We are stonkered for ideas. There comes a tide in the affairs of men when they rush to cover. When they go into nursing homes. When they discover that they have important business about 300 miles away. When they say, “You know damn well I don’t like baked rabbit!” and such harsh words.
One touch of Nature makes the whole world kin. Two touches, and you’ve got it suspicious.
Let us then away.
THE LOWER STANDARD
One of the brightest spots in our hitherto drab life is the abolition of the gold standard in favour of a note standard.

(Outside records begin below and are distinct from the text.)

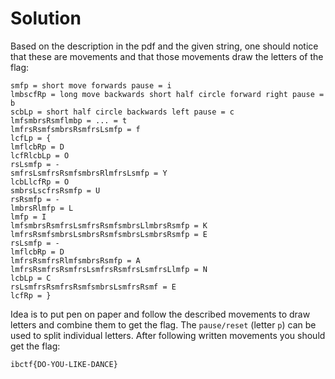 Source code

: # Solution

Based on the description in the pdf and the given string, one should notice that these are movements and that those movements draw the letters of the flag:
```
smfp = short move forwards pause = i
lmbscfRp = long move backwards short half circle forward right pause = b
scbLp = short half circle backwards left pause = c
lmfsmbrsRsmflmbp = ... = t
lmfrsRsmfsmbrsRsmfrsLsmfp = f
lcfLp = {
lmflcbRp = D
lcfRlcbLp = O
rsLsmfp = -
smfrsLsmfrsRsmfsmbrsRlmfrsLsmfp = Y
lcbLlcfRp = O
smbrsLscfrsRsmfp = U
rsRsmfp = -
lmbrsRlmfp = L
lmfp = I
lmfsmbrsRsmfrsLsmfrsRsmfsmbrsLlmbrsRsmfp = K
lmfrsRsmfsmbrsLsmbrsRsmfsmbrsLsmbrsRsmfp = E
rsLsmfp = -
lmflcbRp = D
lmfrsRsmfrsRlmfsmbrsRsmfp = A
lmfrsRsmfrsRsmfrsLsmfrsRsmfrsLsmfrsLlmfp = N
lcbLp = C
rsLsmfrsRsmfrsRsmfsmbrsLsmfrsRsmf = E
lcfRp = }
```

Idea is to put pen on paper and follow the described movements to draw letters and combine them to get the flag. The `pause/reset` (letter `p`) can be used to split individual letters. After following written movements you should get the flag:
```
ibctf{DO-YOU-LIKE-DANCE}
```

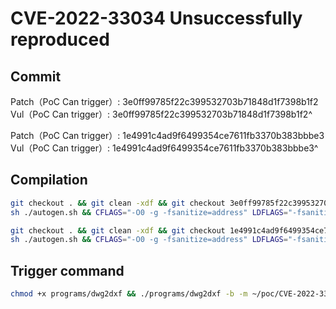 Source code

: # CVE-2022-33034 Unsuccessfully reproduced

## Commit

Patch（PoC Can trigger）: 3e0ff99785f22c399532703b71848d1f7398b1f2
Vul（PoC Can trigger）: 3e0ff99785f22c399532703b71848d1f7398b1f2^

Patch（PoC Can trigger）: 1e4991c4ad9f6499354ce7611fb3370b383bbbe3
Vul（PoC Can trigger）: 1e4991c4ad9f6499354ce7611fb3370b383bbbe3^

## Compilation

```sh
git checkout . && git clean -xdf && git checkout 3e0ff99785f22c399532703b71848d1f7398b1f2^ && \
sh ./autogen.sh && CFLAGS="-O0 -g -fsanitize=address" LDFLAGS="-fsanitize=address" ./configure && make -j$(nproc)

git checkout . && git clean -xdf && git checkout 1e4991c4ad9f6499354ce7611fb3370b383bbbe3^ && \
sh ./autogen.sh && CFLAGS="-O0 -g -fsanitize=address" LDFLAGS="-fsanitize=address" ./configure && make -j$(nproc)
```

## Trigger command

```sh
chmod +x programs/dwg2dxf && ./programs/dwg2dxf -b -m ~/poc/CVE-2022-33034/copy_bytes_sof -o /dev/null
```
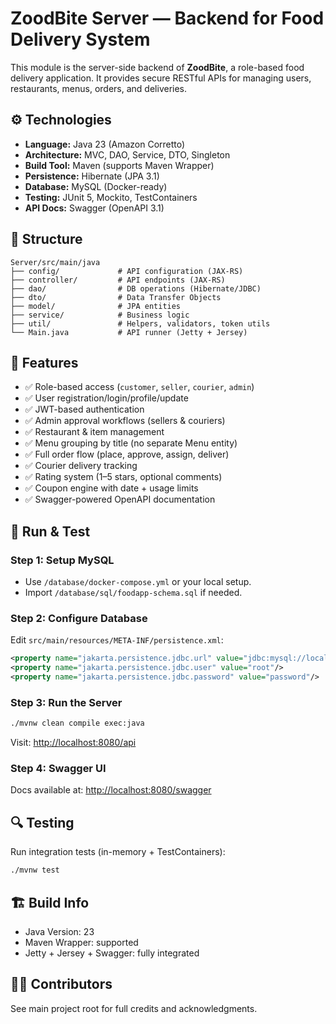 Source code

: # ZoodBite Server — Backend for Food Delivery System

This module is the server-side backend of **ZoodBite**, a role-based food delivery application. It provides secure RESTful APIs for managing users, restaurants, menus, orders, and deliveries.

## ⚙️ Technologies

- **Language:** Java 23 (Amazon Corretto)
- **Architecture:** MVC, DAO, Service, DTO, Singleton
- **Build Tool:** Maven (supports Maven Wrapper)
- **Persistence:** Hibernate (JPA 3.1)
- **Database:** MySQL (Docker-ready)
- **Testing:** JUnit 5, Mockito, TestContainers
- **API Docs:** Swagger (OpenAPI 3.1)

## 📁 Structure

```
Server/src/main/java
├── config/             # API configuration (JAX-RS)
├── controller/         # API endpoints (JAX-RS)
├── dao/                # DB operations (Hibernate/JDBC)
├── dto/                # Data Transfer Objects
├── model/              # JPA entities
├── service/            # Business logic
├── util/               # Helpers, validators, token utils
└── Main.java           # API runner (Jetty + Jersey)
```

## 🔐 Features

- ✅ Role-based access (`customer`, `seller`, `courier`, `admin`)
- ✅ User registration/login/profile/update
- ✅ JWT-based authentication
- ✅ Admin approval workflows (sellers & couriers)
- ✅ Restaurant & item management
- ✅ Menu grouping by title (no separate Menu entity)
- ✅ Full order flow (place, approve, assign, deliver)
- ✅ Courier delivery tracking
- ✅ Rating system (1–5 stars, optional comments)
- ✅ Coupon engine with date + usage limits
- ✅ Swagger-powered OpenAPI documentation

## 🧪 Run & Test

### Step 1: Setup MySQL

- Use `/database/docker-compose.yml` or your local setup.
- Import `/database/sql/foodapp-schema.sql` if needed.

### Step 2: Configure Database

Edit `src/main/resources/META-INF/persistence.xml`:
```xml
<property name="jakarta.persistence.jdbc.url" value="jdbc:mysql://localhost:3306/foodapp"/>
<property name="jakarta.persistence.jdbc.user" value="root"/>
<property name="jakarta.persistence.jdbc.password" value="password"/>
```

### Step 3: Run the Server

```bash
./mvnw clean compile exec:java
```

Visit: [http://localhost:8080/api](http://localhost:8080/api)

### Step 4: Swagger UI

Docs available at: [http://localhost:8080/swagger](http://localhost:8080/swagger)

## 🔍 Testing

Run integration tests (in-memory + TestContainers):

```bash
./mvnw test
```

## 🏗️ Build Info

- Java Version: 23
- Maven Wrapper: supported
- Jetty + Jersey + Swagger: fully integrated

## 👨‍💻 Contributors

See main project root for full credits and acknowledgments.
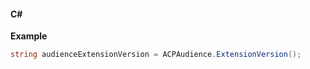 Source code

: #### C#

**Example**

```csharp
string audienceExtensionVersion = ACPAudience.ExtensionVersion();
```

The British Government is merely following a procedure which we have advocated and put into practice for many months past.
Some of our notes have been classics.
DEAR SIR, – Owing to the present financial depression, we find ourself unable to meet your just demands immediately. However, we are expecting shortly a legacy from a wealthy relative in Fiji, and you may rest assured …
Then there was the other one which always worked. You simply pin the note on your door: “BACK IN TEN MINUTES.” You then go away for eleven years, and are never heard of again.
GAS CO.
Sirs, – Your insulting message reached me this morning. Need I say that I was disgusted and annoyed? This is the fourth final notice I have had from you. Any more of this, and I shall be compelled to request you to send a man to cut off my gas supply.
This usually fixes things. Of course, there are faults in the system.
Yesterday we were presented with a note, “I.O.U. 5/-. Signed, L. W. Lower.” So we went back to the gold standard.
The whole thing is very involved. Mean to say, come home and find on kitchen table a note, “Waited up till 2 o’clock. Where have you been? Your dinner is in the oven.”
That sort of note is NOT negotiable.